● **Assigned task**:
Print, from the listing below, the lines starting at the line containing "Faster-GCG is an" and ending at the line containing "including high computational", exactly as they stand, and print nothing else.

● **Dataset entries**:
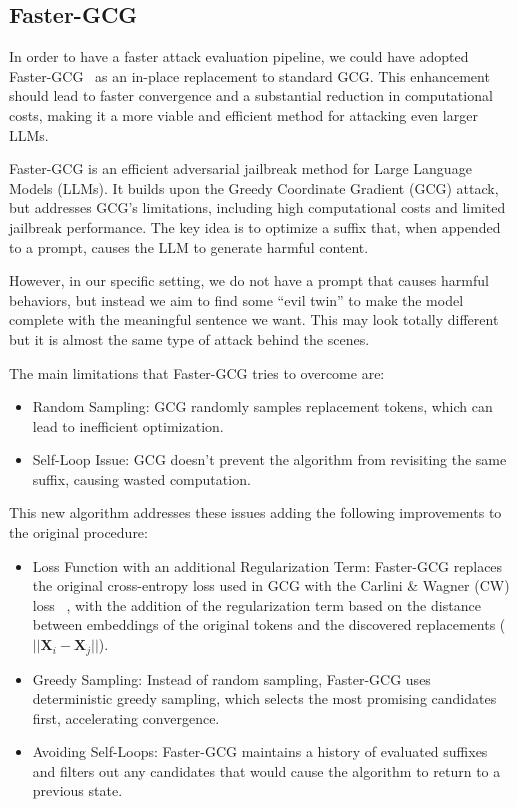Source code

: \documentclass[../thesis.tex]{subfiles}
\begin{document}
\subsection{Faster-GCG}
In order to have a faster attack evaluation pipeline, we could have adopted Faster-GCG~\citep{faster-gcg} as an in-place replacement to standard GCG.
This enhancement should lead to faster convergence and a substantial reduction in computational costs,
making it a more viable and efficient method for attacking even larger LLMs.

Faster-GCG is an efficient adversarial jailbreak method for Large Language Models (LLMs). 
It builds upon the Greedy Coordinate Gradient (GCG) attack, but addresses GCG's limitations,
including high computational costs and limited jailbreak performance.
The key idea is to optimize a suffix that, when appended to a prompt, causes the LLM to generate harmful content.

However, in our specific setting, we do not have a prompt that causes harmful behaviors,
but instead we aim to find some ``evil twin'' to make the model complete with the meaningful sentence we want.
This may look totally different but it is almost the same type of attack behind the scenes.

The main limitations that Faster-GCG tries to overcome are:
\begin{itemize}
    \item Random Sampling: GCG randomly samples replacement tokens, which can lead to inefficient optimization.
    \item Self-Loop Issue: GCG doesn't prevent the algorithm from revisiting the same suffix, causing wasted computation.
\end{itemize}

\noindent
This new algorithm addresses these issues adding the following improvements to the original procedure:
\begin{itemize}
    \item Loss Function with an additional Regularization Term: Faster-GCG replaces the original cross-entropy loss used in GCG with the Carlini \& Wagner (CW) loss ~\citep{carlini-wagner-image-attack}, with the addition of the regularization term based on the distance between embeddings of the original tokens and the discovered replacements ($|| \mathbf{X}_i - \mathbf{X}_j ||$).
    \item Greedy Sampling: Instead of random sampling, Faster-GCG uses deterministic greedy sampling, which selects the most promising candidates first, accelerating convergence.
    \item Avoiding Self-Loops: Faster-GCG maintains a history of evaluated suffixes and filters out any candidates that would cause the algorithm to return to a previous state.
\end{itemize}
\end{document}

● **Task result**:
Faster-GCG is an efficient adversarial jailbreak method for Large Language Models (LLMs). 
It builds upon the Greedy Coordinate Gradient (GCG) attack, but addresses GCG's limitations,
including high computational costs and limited jailbreak performance.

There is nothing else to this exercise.